By January 2012, Thompson was looking for a new job. It wouldn’t be long before he was being interviewed for the Times role. Like anybody scaling the corporate ladder, he therefore had a vested interest in presenting himself as a scandal-free zone.
I had known since December 2011 about the BBC burying its Savile sex scandal story and was determined to find out more. Thanks to sources, I knew Thompson was told before Christmas 2011 about the existence of the Savile story. I also knew that, as editor-in-chief of the BBC, he had had the power either to demand this story be broadcast or to halt the showing of the tribute shows extolling Savile’s virtues. He did neither.
In February 2012 I published a story in a magazine called The Oldie detailing Thompson’s knowledge of this affair. He didn’t react. In April 2012 I submitted a Freedom of Information request to the BBC asking what Thompson knew about Newsnight’s film – the BBC refused to answer. In May 2012 I rang Thompson’s office and told his secretary I wanted to speak to him about Savile’s abuse of children on BBC premises in the 1970s; she said Thompson was away and supposedly never passed my message to him.
Then in August 2012, while working on a separate story about Savile’s abuse for The Sunday Times in London, I put some questions to the BBC asking what Thompson knew of Newsnight’s project. I also asked what Helen Boaden, then head of BBC news, knew of it.
On September 5, 2012 Thompson and Boaden instructed the BBC to send The Sunday Times a letter threatening to sue if it published any story stating that either of them had been involved in suppressing Newsnight’s Savile/sex abuse investigation.
The law firm therefore acknowledged on Thompson’s behalf that such an investigation had taken place – but it kept his fingerprints away from this acknowledgement.
Later that month, Thompson left the BBC to start his new job at the Times.
In October 2012, the BBC launched an inquiry into the Newsnight/Savile affair.
Thompson gave evidence. All of the information detailed above was considered, yet Thompson was cleared unequivocally of having had any knowledge of any allegation against Savile during the eight years that he ran the BBC!
The head of this inquiry, Nick Pollard, later rang me and, in a conversation which I taped, admitted he had excluded key evidence about Thompson from his report.

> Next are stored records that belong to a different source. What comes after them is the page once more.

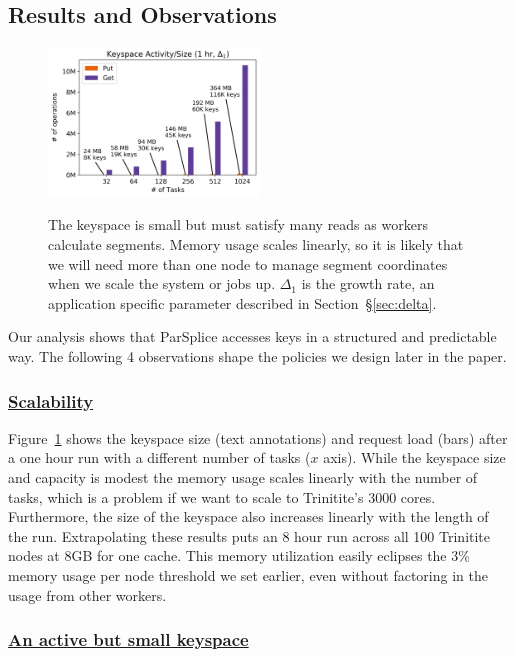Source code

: \subsection{Results and Observations}
\label{sec:parsplice-keyspace-analysis}

\begin{figure}[t]
  \noindent\includegraphics[width=0.5\textwidth]{figures/methodology-keyspace.png}\\
  \caption{The keyspace is small but must satisfy many reads as workers
  calculate segments. Memory usage scales linearly, so it is likely that we will
  need more than one node to manage segment coordinates when we scale the system
  or jobs up. \(\Delta_1\) is the growth rate, an application specific parameter
  described in Section~\S\ref{sec:delta}.
  \label{fig:methodology-keyspace}}
\end{figure}

Our analysis shows that ParSplice accesses keys in a structured and predictable
way. The following 4 observations shape the policies we design later in the
paper.

\subsubsection{\underline{Scalability}} Figure~\ref{fig:methodology-keyspace} shows the
keyspace size (text annotations) and request load (bars) after a one hour run
with a different number of tasks (\(x\) axis). While the keyspace size and
capacity is modest the memory usage scales linearly with the number
of tasks, which is a problem if we want to scale to Trinitite's 3000 cores.
Furthermore, the size of the keyspace also increases linearly with the length
of the run.  Extrapolating these results puts an 8 hour run across all 100
Trinitite nodes at 8GB for one cache.  This memory utilization easily eclipses
the 3\% memory usage per node threshold we set earlier, even without factoring
in the usage from other workers.

\subsubsection{\underline{An active but small keyspace}}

Pollard therefore alleged that Thompson had probably known about the entire affair before he left the BBC – and before he began at the Times.
What this means is that the New York Times is happy to push for the dismissal of those who have unproven allegations against their name, but is equally content to have as its CEO a man who has never been willing to explain publicly what he knew and when he knew it about the Jimmy Savile child abuse scandal.